Metadata-Version: 2.1
Name: jasper-vh
Version: 1.1
Summary: Just a simple virus's hosts predictor
Home-page: https://github.com/777moneymaker/jasper
Author: Milosz Chodkowski
Author-email: milosz.chodkowski@student.put.poznan.pl
License: GPLv3
Download-URL: https://github.com/777moneymaker/jasper/archive/v1.0.2.tar.gz
Description: # JASPER
        
        ![pypi](https://img.shields.io/pypi/v/jasper-vh.svg?branch=master)
        
        ![JASPER LOGO](https://github.com/777moneymaker/jasper/blob/main/logo.png?raw=true)
        
        JASPER is a free bioinformatics tools for predicting virus hosts. 
        JASPER uses a bunch of bioinformatics tools to prediction virus hosts. It includes genome-genome alignment, CRISPR spacers analyzation, tRNA analyzation and more.
        JASPER contains few, independent modules `blast`, `crispr`, `trna`, `wish`, `mash`, `merge`.
        
        # Requirements
        
        ### Python 3.7
        
        You need `Python >= 3.7` to use JASPER.
        
        ### Naming convention
        
        **Jasper** depends on good file naming convention. The best is to use sequence ID as file name, e.x. `NC_008876.fna`. Software will use this id to name every temp file that needs to be created and also it will use this ID in results file.
        
        **WARNING** It's not the best idea to use `|` char in your filename and also in sequence header. Just use normal fasta naming like `>NC_00876 additional_info more_additional_info`.
        
        If you put multiple contigs in a single file, there is no problem with that. Just be sure that every contig is in it's right file. **Jasper** repairs every file it read, by default naming it `<id from filename>|<#contig>` e.x.:
        ```
        >NC_000856|1
        ATGCT....
        >NC_000856|2
        ATGCA....
        # and so on
        ```
        So even if you have, for instance, one genome in your file, then **Jasper** will change it's id to `<id from filename>|1`.
        
        ### Extensions
        
        Jasper uses input files that ends with `[fa, fna, fasta]` only!
        
        
        ### Additional software
        
        ```
        NCBI-Blast+
        PILER-CR
        WIsH
        Mash
        tRNAscan-SE
        ```
        # Installation
        
        **JASPER** uses additional software. It calls every program with `subprocess` so every program that is stated in above should be installed and added to `$PATH`.
        
        On Ubuntu:
        * To install NCBI-Blast+ use `sudo apt install ncbi-blast+`
        * To install PILER-CR go [here](http://www.drive5.com/pilercr/), download compiled software, move somewhere and add to `$PATH` under name `pilercr`.

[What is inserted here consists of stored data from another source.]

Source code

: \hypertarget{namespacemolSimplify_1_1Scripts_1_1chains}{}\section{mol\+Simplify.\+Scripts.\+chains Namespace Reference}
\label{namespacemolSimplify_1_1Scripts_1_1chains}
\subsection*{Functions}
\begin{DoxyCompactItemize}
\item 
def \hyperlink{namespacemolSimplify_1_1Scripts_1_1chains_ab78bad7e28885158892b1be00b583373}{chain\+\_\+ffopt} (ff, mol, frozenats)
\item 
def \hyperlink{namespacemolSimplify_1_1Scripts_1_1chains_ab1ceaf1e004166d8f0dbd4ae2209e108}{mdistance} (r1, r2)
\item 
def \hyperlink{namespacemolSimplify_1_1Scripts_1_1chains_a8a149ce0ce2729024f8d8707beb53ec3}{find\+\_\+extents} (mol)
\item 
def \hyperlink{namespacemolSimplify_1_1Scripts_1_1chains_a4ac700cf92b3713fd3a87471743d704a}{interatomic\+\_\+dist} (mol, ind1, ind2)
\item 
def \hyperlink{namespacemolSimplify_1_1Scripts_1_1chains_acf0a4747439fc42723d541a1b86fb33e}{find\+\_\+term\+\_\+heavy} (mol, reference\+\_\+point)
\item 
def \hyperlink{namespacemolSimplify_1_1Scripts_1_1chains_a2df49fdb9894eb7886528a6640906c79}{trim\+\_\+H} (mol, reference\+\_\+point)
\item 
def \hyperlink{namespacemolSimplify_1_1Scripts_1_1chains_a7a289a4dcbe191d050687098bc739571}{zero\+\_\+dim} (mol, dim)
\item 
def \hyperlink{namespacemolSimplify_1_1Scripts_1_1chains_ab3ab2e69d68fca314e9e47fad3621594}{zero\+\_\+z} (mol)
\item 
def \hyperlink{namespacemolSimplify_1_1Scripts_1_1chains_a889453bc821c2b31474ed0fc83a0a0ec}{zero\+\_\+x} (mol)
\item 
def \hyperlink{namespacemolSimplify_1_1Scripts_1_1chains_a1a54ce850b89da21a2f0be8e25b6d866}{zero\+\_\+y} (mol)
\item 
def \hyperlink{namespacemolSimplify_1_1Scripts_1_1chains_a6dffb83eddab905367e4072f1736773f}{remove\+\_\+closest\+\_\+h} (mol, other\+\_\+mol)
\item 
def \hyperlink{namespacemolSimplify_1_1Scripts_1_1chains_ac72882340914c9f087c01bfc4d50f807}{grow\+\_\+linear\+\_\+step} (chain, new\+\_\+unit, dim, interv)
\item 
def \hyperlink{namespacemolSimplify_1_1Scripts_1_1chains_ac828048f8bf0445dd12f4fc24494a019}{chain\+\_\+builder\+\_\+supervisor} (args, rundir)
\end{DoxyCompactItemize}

        * To install tRNAscan-SE go [here](http://lowelab.ucsc.edu/tRNAscan-SE/), download, compile, move somewhere and add to `$PATH` under name `tRNAscan-SE`. Remember that tRNAscan-SE needs Infernal to work properly.
        * To install WIsH go [here](https://github.com/soedinglab/WIsH), download, compile, move somewhere and add to `$PATH` under name `WIsH`.
        * To install Mash go [here](https://github.com/marbl/Mash), download release, move somewhere and add to `$PATH` under name `mash`.
        
        Source code for additional software:
        * NCBI-Blast+: [here](https://www.ncbi.nlm.nih.gov/books/NBK279671/)
        * PILER-CR [here](http://www.drive5.com/pilercr/)
        * tRNAscan-SE [here](http://lowelab.ucsc.edu/tRNAscan-SE/)
        * WIsH [here](https://github.com/soedinglab/WIsH)
        * Mash [here](https://github.com/marbl/Mash)
        
        **Remember to install everything and add it to path**
        
        **You can also download the script `install_dependencies.sh` which will install everything.**
        
        After that go to JASPER's main directory and:
        ```
        python setup.py install
        ```
        
        or you can use pip `pip3 install jasper-vh` or `python -m pip install jasper-vh`.
        
        ### PATH
        
        By defaults some pip on linux drops scripts to `~/.local/bin`. Add it to your `$PATH` at the end.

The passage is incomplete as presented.